→ **Your assignment**:
Reproduce the data in full, exactly.

→ **Data for this task**:
··········

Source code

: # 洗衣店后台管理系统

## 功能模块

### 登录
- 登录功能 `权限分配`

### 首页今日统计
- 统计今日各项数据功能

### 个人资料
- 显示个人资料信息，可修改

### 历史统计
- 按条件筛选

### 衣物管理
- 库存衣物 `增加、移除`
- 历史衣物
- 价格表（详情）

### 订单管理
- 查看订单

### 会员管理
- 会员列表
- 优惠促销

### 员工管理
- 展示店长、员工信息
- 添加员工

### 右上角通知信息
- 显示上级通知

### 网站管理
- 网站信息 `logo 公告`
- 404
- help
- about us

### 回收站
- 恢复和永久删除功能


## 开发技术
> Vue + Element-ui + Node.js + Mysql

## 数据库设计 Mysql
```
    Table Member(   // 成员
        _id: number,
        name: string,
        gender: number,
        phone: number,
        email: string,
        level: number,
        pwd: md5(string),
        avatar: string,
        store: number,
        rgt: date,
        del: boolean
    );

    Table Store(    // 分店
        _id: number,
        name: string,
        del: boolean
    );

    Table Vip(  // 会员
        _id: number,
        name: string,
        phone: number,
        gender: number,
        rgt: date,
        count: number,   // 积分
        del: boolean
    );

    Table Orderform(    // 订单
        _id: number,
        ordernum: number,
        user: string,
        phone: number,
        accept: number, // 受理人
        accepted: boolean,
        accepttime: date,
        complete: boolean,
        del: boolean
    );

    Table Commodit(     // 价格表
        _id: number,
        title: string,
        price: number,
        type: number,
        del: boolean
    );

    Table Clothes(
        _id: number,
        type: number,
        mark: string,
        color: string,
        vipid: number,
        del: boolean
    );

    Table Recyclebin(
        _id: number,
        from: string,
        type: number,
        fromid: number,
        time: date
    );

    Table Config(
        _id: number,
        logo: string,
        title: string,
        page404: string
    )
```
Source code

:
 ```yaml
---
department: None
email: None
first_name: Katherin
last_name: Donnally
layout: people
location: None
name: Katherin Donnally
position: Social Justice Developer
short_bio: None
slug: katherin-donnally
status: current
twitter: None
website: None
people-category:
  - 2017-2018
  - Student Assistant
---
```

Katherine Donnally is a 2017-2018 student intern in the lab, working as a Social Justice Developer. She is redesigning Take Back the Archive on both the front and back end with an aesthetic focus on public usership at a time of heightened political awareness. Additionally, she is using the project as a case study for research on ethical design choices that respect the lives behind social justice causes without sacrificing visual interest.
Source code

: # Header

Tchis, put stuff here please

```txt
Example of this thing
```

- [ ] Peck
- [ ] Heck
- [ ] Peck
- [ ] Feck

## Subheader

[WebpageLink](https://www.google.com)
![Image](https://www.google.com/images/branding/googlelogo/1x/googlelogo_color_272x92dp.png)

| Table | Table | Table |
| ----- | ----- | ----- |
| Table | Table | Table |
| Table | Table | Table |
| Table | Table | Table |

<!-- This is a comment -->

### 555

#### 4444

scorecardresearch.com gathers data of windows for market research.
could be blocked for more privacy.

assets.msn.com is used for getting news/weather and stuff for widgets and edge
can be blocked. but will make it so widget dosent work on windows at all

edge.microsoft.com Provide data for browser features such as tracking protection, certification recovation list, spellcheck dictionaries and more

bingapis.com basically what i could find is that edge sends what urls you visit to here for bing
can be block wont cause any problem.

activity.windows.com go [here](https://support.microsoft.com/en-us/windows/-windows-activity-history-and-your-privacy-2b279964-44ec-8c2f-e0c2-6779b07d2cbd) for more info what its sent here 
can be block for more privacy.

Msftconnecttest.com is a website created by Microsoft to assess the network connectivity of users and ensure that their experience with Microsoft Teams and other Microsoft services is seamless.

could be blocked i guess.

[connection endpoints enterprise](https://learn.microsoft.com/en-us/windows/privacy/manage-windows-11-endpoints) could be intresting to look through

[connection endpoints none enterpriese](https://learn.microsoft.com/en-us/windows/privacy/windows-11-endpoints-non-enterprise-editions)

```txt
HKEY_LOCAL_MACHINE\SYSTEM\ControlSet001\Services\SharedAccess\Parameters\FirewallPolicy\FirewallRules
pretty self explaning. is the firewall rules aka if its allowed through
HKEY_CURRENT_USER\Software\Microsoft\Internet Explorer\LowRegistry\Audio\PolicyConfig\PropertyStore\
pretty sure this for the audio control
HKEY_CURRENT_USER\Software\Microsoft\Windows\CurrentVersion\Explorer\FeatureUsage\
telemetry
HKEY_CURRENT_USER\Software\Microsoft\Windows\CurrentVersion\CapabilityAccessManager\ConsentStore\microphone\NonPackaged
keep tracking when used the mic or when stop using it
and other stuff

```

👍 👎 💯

··········

→ **Task solution**:
Source code

: # 洗衣店后台管理系统

## 功能模块

### 登录
- 登录功能 `权限分配`

### 首页今日统计
- 统计今日各项数据功能

### 个人资料
- 显示个人资料信息，可修改

### 历史统计
- 按条件筛选

### 衣物管理
- 库存衣物 `增加、移除`
- 历史衣物
- 价格表（详情）

### 订单管理
- 查看订单

### 会员管理
- 会员列表
- 优惠促销

### 员工管理
- 展示店长、员工信息
- 添加员工

### 右上角通知信息
- 显示上级通知

### 网站管理
- 网站信息 `logo 公告`
- 404
- help
- about us

### 回收站
- 恢复和永久删除功能


## 开发技术
> Vue + Element-ui + Node.js + Mysql

## 数据库设计 Mysql
```
    Table Member(   // 成员
        _id: number,
        name: string,
        gender: number,
        phone: number,
        email: string,
        level: number,
        pwd: md5(string),
        avatar: string,
        store: number,
        rgt: date,
        del: boolean
    );

    Table Store(    // 分店
        _id: number,
        name: string,
        del: boolean
    );

    Table Vip(  // 会员
        _id: number,
        name: string,
        phone: number,
        gender: number,
        rgt: date,
        count: number,   // 积分
        del: boolean
    );

    Table Orderform(    // 订单
        _id: number,
        ordernum: number,
        user: string,
        phone: number,
        accept: number, // 受理人
        accepted: boolean,
        accepttime: date,
        complete: boolean,
        del: boolean
    );

    Table Commodit(     // 价格表
        _id: number,
        title: string,
        price: number,
        type: number,
        del: boolean
    );

    Table Clothes(
        _id: number,
        type: number,
        mark: string,
        color: string,
        vipid: number,
        del: boolean
    );

    Table Recyclebin(
        _id: number,
        from: string,
        type: number,
        fromid: number,
        time: date
    );

    Table Config(
        _id: number,
        logo: string,
        title: string,
        page404: string
    )
```
Source code

:
 ```yaml
---
department: None
email: None
first_name: Katherin
last_name: Donnally
layout: people
location: None
name: Katherin Donnally
position: Social Justice Developer
short_bio: None
slug: katherin-donnally
status: current
twitter: None
website: None
people-category:
  - 2017-2018
  - Student Assistant
---
```

Katherine Donnally is a 2017-2018 student intern in the lab, working as a Social Justice Developer. She is redesigning Take Back the Archive on both the front and back end with an aesthetic focus on public usership at a time of heightened political awareness. Additionally, she is using the project as a case study for research on ethical design choices that respect the lives behind social justice causes without sacrificing visual interest.
Source code

: # Header

Tchis, put stuff here please

```txt
Example of this thing
```

- [ ] Peck
- [ ] Heck
- [ ] Peck
- [ ] Feck

## Subheader

[WebpageLink](https://www.google.com)
![Image](https://www.google.com/images/branding/googlelogo/1x/googlelogo_color_272x92dp.png)

| Table | Table | Table |
| ----- | ----- | ----- |
| Table | Table | Table |
| Table | Table | Table |
| Table | Table | Table |

<!-- This is a comment -->

### 555

#### 4444

scorecardresearch.com gathers data of windows for market research.
could be blocked for more privacy.

assets.msn.com is used for getting news/weather and stuff for widgets and edge
can be blocked. but will make it so widget dosent work on windows at all

edge.microsoft.com Provide data for browser features such as tracking protection, certification recovation list, spellcheck dictionaries and more

bingapis.com basically what i could find is that edge sends what urls you visit to here for bing
can be block wont cause any problem.

activity.windows.com go [here](https://support.microsoft.com/en-us/windows/-windows-activity-history-and-your-privacy-2b279964-44ec-8c2f-e0c2-6779b07d2cbd) for more info what its sent here 
can be block for more privacy.

Msftconnecttest.com is a website created by Microsoft to assess the network connectivity of users and ensure that their experience with Microsoft Teams and other Microsoft services is seamless.

could be blocked i guess.

[connection endpoints enterprise](https://learn.microsoft.com/en-us/windows/privacy/manage-windows-11-endpoints) could be intresting to look through

[connection endpoints none enterpriese](https://learn.microsoft.com/en-us/windows/privacy/windows-11-endpoints-non-enterprise-editions)

```txt
HKEY_LOCAL_MACHINE\SYSTEM\ControlSet001\Services\SharedAccess\Parameters\FirewallPolicy\FirewallRules
pretty self explaning. is the firewall rules aka if its allowed through
HKEY_CURRENT_USER\Software\Microsoft\Internet Explorer\LowRegistry\Audio\PolicyConfig\PropertyStore\
pretty sure this for the audio control
HKEY_CURRENT_USER\Software\Microsoft\Windows\CurrentVersion\Explorer\FeatureUsage\
telemetry
HKEY_CURRENT_USER\Software\Microsoft\Windows\CurrentVersion\CapabilityAccessManager\ConsentStore\microphone\NonPackaged
keep tracking when used the mic or when stop using it
and other stuff

```

👍 👎 💯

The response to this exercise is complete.